Food Prices Rise Despite Price Caps / 14ymedio, Zunilda Mata

The Egido Street market still displays prices based on supply and demand. (14ymedio)
The Egido Street market still displays prices based on supply and demand. (14ymedio)

14ymedio bigger14ymedio, Zunilda Mata, Havana, 24 November 2016 — The seller doesn’t even need to advertise his wares. He just stands at a corner with several strings of onions and buyers crowd around him. Six months after the imposition of price caps for more than twenty farm products, shortages and the high cost of food continue to mark Cubans’ daily lives.

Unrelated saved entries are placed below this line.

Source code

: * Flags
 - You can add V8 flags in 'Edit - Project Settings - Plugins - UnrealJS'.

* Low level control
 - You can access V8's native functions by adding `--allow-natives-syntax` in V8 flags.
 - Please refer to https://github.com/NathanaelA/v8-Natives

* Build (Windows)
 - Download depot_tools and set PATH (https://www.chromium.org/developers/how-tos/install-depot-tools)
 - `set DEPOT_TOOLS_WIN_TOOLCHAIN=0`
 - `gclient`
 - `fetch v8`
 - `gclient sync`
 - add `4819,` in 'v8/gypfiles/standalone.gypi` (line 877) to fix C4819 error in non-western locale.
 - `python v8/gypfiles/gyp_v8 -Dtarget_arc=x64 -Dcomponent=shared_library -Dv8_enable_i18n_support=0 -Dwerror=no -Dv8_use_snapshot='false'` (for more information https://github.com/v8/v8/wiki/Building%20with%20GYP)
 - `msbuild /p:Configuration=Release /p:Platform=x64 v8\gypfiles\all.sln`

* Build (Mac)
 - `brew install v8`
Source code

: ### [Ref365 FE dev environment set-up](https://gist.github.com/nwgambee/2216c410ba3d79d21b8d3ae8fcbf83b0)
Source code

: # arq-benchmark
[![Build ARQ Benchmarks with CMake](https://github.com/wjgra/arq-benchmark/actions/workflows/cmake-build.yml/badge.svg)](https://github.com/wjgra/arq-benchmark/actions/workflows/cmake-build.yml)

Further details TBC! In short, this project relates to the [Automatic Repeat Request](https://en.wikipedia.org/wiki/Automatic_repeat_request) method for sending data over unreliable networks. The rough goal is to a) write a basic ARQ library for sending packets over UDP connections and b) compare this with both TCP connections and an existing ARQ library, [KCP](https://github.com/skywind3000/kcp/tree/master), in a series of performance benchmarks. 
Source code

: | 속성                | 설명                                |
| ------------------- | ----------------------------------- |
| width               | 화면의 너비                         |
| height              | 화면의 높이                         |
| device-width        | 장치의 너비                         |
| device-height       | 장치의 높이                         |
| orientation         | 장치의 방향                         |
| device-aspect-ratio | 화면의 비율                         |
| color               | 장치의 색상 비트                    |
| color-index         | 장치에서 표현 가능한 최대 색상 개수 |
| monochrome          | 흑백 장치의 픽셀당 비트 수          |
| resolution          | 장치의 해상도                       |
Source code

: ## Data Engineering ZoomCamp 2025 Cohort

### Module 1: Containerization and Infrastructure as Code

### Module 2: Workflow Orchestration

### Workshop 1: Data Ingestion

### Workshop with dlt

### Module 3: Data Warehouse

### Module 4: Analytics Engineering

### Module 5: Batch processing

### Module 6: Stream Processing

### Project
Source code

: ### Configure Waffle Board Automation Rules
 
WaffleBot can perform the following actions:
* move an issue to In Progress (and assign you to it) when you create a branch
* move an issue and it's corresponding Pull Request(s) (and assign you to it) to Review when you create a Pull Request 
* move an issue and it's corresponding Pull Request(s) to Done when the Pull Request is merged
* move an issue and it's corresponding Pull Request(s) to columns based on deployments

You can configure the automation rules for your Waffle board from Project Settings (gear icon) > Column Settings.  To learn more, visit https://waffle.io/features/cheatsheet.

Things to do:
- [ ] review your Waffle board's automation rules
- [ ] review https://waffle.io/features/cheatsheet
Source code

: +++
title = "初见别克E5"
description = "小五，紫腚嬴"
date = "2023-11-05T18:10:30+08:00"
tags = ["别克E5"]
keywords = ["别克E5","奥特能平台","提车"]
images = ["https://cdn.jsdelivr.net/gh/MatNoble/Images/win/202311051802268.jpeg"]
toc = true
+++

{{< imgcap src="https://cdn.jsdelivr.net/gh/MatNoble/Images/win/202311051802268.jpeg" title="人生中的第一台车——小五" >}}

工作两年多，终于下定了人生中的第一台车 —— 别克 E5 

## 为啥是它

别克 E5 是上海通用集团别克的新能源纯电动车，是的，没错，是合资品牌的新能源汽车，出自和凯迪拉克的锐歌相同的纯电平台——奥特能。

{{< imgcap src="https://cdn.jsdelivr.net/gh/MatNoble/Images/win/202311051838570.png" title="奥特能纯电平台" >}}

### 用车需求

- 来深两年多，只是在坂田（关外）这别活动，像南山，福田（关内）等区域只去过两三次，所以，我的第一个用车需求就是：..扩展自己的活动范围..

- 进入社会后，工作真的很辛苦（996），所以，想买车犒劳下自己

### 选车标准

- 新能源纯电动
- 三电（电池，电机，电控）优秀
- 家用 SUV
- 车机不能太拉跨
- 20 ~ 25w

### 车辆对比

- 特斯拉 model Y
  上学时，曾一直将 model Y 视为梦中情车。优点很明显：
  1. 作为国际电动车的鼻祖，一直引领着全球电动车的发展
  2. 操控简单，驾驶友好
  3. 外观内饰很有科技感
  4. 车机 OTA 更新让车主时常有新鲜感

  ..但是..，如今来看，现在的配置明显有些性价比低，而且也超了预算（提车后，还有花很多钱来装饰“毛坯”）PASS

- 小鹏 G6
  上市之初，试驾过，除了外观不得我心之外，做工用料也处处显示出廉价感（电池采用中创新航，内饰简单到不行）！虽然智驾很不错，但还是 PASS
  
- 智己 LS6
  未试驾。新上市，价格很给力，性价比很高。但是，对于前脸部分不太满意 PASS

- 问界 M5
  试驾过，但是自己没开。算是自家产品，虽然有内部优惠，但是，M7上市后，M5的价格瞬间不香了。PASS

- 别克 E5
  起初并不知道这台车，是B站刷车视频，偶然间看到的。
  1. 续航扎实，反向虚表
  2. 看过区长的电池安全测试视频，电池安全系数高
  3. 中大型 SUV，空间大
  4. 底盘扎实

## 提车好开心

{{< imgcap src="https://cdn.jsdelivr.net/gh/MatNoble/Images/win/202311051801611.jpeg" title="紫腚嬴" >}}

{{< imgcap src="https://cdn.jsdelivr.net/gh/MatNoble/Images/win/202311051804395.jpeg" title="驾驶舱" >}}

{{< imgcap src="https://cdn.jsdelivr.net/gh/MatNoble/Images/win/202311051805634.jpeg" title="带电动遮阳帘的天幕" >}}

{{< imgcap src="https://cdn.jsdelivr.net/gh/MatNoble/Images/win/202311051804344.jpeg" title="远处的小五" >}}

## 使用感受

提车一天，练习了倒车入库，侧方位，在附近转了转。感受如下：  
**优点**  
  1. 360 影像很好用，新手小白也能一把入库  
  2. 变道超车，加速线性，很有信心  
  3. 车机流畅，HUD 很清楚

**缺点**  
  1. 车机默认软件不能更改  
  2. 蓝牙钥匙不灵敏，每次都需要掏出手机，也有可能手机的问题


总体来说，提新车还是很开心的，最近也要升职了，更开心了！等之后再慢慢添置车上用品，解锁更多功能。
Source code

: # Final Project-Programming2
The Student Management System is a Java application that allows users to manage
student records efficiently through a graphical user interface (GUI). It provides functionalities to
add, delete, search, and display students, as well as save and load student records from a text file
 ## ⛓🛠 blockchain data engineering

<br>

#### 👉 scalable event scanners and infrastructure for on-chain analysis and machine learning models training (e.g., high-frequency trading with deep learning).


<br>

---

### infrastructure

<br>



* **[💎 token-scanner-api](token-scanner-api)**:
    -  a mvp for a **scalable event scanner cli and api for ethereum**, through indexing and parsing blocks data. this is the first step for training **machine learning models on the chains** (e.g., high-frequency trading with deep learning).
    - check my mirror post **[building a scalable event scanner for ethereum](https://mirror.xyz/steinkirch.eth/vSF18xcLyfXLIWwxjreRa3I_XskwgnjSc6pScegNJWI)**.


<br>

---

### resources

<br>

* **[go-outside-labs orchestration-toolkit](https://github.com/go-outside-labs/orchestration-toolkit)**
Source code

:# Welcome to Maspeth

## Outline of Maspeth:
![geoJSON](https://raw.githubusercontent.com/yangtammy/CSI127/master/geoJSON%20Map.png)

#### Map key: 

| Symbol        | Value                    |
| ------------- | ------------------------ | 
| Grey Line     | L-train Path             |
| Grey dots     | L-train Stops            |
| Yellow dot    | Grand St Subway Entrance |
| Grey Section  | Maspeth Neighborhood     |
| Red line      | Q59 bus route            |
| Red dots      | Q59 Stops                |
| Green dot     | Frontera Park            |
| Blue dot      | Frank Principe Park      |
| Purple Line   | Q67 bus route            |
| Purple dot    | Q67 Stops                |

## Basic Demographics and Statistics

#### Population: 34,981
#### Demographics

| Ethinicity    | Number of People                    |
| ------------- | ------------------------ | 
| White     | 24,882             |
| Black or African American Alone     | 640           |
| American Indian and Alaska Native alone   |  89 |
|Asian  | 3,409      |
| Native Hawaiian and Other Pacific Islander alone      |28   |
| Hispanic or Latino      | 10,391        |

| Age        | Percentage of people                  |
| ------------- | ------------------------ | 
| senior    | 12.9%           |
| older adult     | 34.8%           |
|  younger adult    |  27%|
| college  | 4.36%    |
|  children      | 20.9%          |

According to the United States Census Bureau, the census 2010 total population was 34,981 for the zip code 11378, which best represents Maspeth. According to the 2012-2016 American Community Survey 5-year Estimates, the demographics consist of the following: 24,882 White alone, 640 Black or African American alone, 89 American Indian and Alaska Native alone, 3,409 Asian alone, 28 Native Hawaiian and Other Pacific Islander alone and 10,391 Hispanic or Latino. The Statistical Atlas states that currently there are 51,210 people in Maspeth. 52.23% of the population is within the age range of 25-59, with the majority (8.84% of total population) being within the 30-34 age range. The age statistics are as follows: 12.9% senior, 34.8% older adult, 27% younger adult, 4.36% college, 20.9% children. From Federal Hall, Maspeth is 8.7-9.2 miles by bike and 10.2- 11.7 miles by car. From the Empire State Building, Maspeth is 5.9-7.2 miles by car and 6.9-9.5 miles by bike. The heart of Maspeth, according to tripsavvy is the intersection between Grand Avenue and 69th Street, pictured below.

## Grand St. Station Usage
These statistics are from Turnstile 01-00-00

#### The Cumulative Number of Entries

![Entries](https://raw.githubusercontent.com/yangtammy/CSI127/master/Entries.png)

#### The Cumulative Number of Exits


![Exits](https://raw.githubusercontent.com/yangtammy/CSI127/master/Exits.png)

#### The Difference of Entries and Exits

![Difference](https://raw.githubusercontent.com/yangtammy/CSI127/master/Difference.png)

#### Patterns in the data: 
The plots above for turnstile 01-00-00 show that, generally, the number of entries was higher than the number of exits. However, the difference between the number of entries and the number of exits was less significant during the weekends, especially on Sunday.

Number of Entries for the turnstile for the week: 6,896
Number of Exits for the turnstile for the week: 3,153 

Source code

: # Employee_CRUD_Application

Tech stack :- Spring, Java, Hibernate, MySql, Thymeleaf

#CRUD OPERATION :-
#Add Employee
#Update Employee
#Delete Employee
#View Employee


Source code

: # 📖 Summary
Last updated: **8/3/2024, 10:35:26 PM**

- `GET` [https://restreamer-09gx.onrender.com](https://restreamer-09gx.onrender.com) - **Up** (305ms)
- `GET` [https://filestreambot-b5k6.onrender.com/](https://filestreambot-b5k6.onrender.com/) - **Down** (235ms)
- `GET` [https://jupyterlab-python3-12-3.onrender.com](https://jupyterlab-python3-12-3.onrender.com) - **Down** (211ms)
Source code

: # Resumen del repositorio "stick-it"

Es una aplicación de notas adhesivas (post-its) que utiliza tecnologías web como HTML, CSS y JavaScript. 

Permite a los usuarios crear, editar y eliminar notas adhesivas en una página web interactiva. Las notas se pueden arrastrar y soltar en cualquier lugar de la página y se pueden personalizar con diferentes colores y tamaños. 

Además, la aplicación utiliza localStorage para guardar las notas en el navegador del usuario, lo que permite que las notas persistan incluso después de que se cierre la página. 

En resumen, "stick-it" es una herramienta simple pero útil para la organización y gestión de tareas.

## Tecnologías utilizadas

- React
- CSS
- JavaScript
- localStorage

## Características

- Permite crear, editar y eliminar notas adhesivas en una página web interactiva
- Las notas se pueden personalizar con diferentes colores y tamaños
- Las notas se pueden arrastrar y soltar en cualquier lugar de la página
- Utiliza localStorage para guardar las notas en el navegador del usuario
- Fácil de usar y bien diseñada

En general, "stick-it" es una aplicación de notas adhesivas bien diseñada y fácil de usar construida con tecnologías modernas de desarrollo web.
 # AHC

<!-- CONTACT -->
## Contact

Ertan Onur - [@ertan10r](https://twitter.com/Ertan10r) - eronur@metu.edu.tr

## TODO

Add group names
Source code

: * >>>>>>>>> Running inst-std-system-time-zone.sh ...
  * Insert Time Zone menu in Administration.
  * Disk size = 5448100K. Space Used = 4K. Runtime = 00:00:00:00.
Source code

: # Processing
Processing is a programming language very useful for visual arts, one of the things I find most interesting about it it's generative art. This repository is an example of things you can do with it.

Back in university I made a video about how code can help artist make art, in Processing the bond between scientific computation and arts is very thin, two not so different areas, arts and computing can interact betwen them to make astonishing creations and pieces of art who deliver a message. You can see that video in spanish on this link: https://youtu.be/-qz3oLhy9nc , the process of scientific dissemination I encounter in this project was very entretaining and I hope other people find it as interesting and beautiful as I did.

The measure, approved in May of this year, for state markets and those managed by cooperatives, regulates the prices of 23 products, to avoid “the enrichment of intermediaries.” In practice, however, this government decision had not managed to curb rising prices, which are expected to reach historic highs by the end of the year.

At the intersection of 19th and B Streets, in the Vedado neighborhood, one market has earned the epithet of “the rich people’s market.” Some also call it “the museum,” because it’s “look but don’t touch,” due to its high prices. The place has a variety of products far beyond the average offered by markets across the island.

The capped process still have not yet reached these kinds of markets, where private producers sell their merchandise. A pound of boneless pork has varied between 40 and 50 Cuban pesos for months, two days’ salary for an engineer. “We sell the meat here depending on how it comes to us,” explains Yulian Sanchez, the market’s administrator.

Opinions among customers are divided on the government’s measure. “There’s no one here who eats beef or even cracklings,” an old woman complained this Tuesday at 19th and B, while looking for oregano to cook some beans. “These prices are unthinkable for people,” she said, expressing her support for price caps on all the markets of this type.

Other customers fear a possible extension of price regulations. “What will happen is that the best things will disappear,” says Roberto, a self-employed workers who regularly buys fruit at 19th and B. “The minute they capped prices, onion disappeared,” he said.

Among the foods with regular prices are also beans, taro, cassava, bananas, yucca, sweet potatoes, lettuce and pumpkin. In markets where price controls are already in place, products cannot be sold for more than the prices established in a resolution of the Ministry of Finance and Prices.

An army of inspectors verifies that the stands display the regulated prices and apply fines to offenders that can range from 100 to 700 Cuban pesos.

A few yards from Havana’s Capitol building, the Egido street market still displays prices based on supply and demand. Four tomatoes can cost 50 Cuban pesos, a third of the monthly pension of Oscar Villanueva, a retired construction worker looking over the market stalls on Tuesday.

“With Christmas and New Years it is normal to raise prices, but since these are already quite high, we have to prepare for the worst,” he says.

Anxiety in anticipation of these holidays is apparent among the stands of the central market. The government has informed the sellers that as of this coming January there will be a system of price regulation for several products.

“This is the only place where you can find a variety of fruit. If they cap the prices it will be like the others,” says Villanueva.

Board with prices for the day's offerings in the EJT Market at 17th Street and K, in Havana. (14ymedio)
Board with prices for the day’s offerings in the EJT Market at 17th Street and K, in Havana. (14ymedio)

The quality of the products at the Youth Labor Army (EJT) market at 17th and K, run by the Armed Forces, is very different from “the rich people’s market,” a distant relative of the Egido Street market.

Many consumers agree that price caps are often at odds with the quality of products. “The fruits they sell are always green and the root vegetables are covered with dirt,” says a regular customer of the market in Vedado. The woman recognizes, however, that the prices in other markets “can’t go on like this, because soon we’ll need a wheelbarrow full of money to buy food for a week.”

“Now they have one-thousand peso notes to fix that problem,” a nearby vendor jokes with the woman.

The hopes of many are pinned on the reopening of El Trigal market in January, the only agricultural wholesale market in al of Havana, which in the middle of this year was closed for “irregularities” in its operation. But it is still unknown if the government will maintain the price caps, sustain supplies in the market stalls, and improve the quality of the offerings.